- Artist: Schomer Lichtner
- Year: 2003
- Type: painted sheet steel
- Dimensions: 340 cm (132 in)
- Location: Milwaukee Riverwalk; Milwaukee, Wisconsin; 43°02′30″N 87°54′49″W﻿ / ﻿43.04175°N 87.91367°W;

= Dancing Through Life (sculpture) =

Sculpture by Schomer Lichtner

Dancing Through Life is a public art work by artist Schomer Lichtner. It is installed on the Riverwalk in Pere Marquette Park in downtown Milwaukee, Wisconsin.

==Description==
The steel sculpture depicts a ballerina "poised prettily" on a cow. The cow is painted green, purple, blue and yellow, with a black face, white triangular nose and red horns. The ballerina bends one knee to rest on the back of the cow and kicks her other leg overhead. She wears a red and white polka-dotted leotard, white tutu and red ballet slippers.
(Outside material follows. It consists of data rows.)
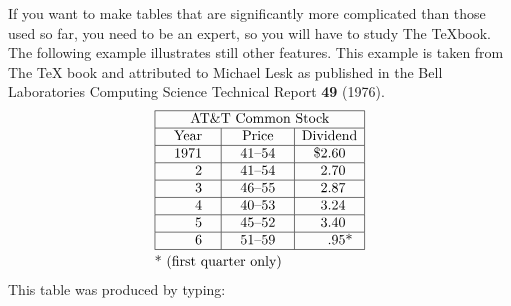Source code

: If you want to make tables that are significantly more complicated than
those used so far, you need to be an expert, so you will have to study
The \TeX book. The following example illustrates still other features.
This example is taken from The \TeX
book and attributed to Michael Lesk as published in the Bell
Laboratories Computing Science Technical Report {\bf 49} (1976).
$$\vbox{\tabskip=0pt \offinterlineskip
\def\tablerule{\noalign{\hrule}}
\halign to150pt{\strut#&\vrule#\tabskip=1em plus2em&
  \hfil#&\vrule#&\hfil#\hfil&\vrule#&
  \hfil#&\vrule#\tabskip=0pt\cr\tablerule
&&\multispan5\hfil AT\&T Common Stock\hfil&\cr\tablerule
&&\omit\hidewidth Year\hidewidth&&
 \omit\hidewidth Price\hidewidth&&
 \omit\hidewidth Dividend\hidewidth&\cr\tablerule
&&1971&&41--54&&\$2.60&\cr\tablerule
&&   2&&41--54&&2.70&\cr\tablerule
&&   3&&46--55&&2.87&\cr\tablerule
&&   4&&40--53&&3.24&\cr\tablerule
&&   5&&45--52&&3.40&\cr\tablerule
&&   6&&51--59&&.95\rlap*&\cr\tablerule
\noalign{\smallskip}
&\multispan7* (first quarter only)\hfil\cr}}$$
This table was produced by typing:
\medskip
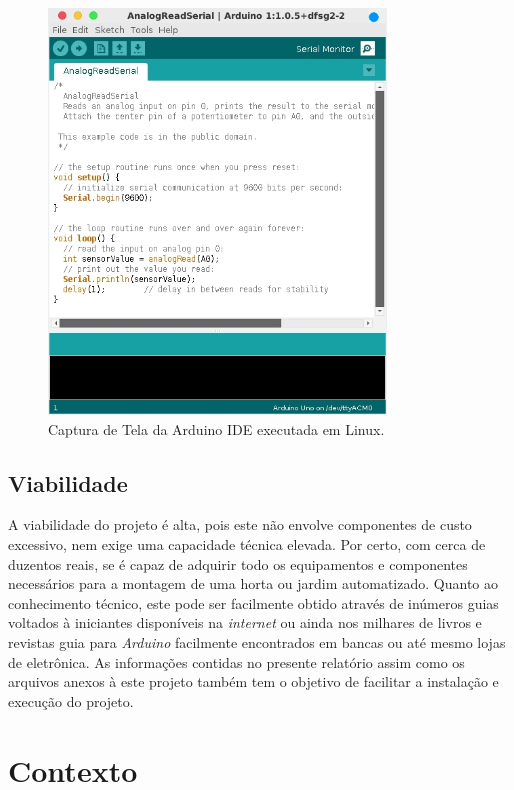 \documentclass[a4paper,12pt]{article}
\begin{document}
\begin{figure}[!ht]
	\centering
		\includegraphics[width=0.8\textwidth]{arduinoIDE.jpg}
		\caption{Captura de Tela da Arduino IDE executada em Linux.}
\end{figure}

\subsection{Viabilidade}

A viabilidade do projeto é alta, pois este não envolve componentes de custo excessivo, nem exige uma capacidade técnica elevada. Por certo, com cerca de duzentos reais, se é capaz de adquirir todo os equipamentos e componentes necessários para a montagem de uma horta ou jardim automatizado. Quanto ao conhecimento técnico, este pode ser facilmente obtido através de inúmeros guias voltados à iniciantes disponíveis na \textit{internet} ou ainda nos milhares de livros e revistas guia para \textit{Arduino} facilmente encontrados em bancas ou até mesmo lojas de eletrônica. As informações contidas no presente relatório assim como os arquivos anexos à este projeto também tem o objetivo de facilitar a instalação e execução do projeto.



\section{Contexto}
\end{document}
Both arms extend aloft, and she holds a blue fan above her head in one hand. The entire composition incorporates folds and assemblage to create a sense of angularity and dynamism.

==Location==
Dancing Through Life occupies a prominent location at the southern entrance to Pere Marquette Park. Lichtner collaborated with the Riverwalk District BID to contribute to its RiverSculpture! program by placing the sculpture at this location.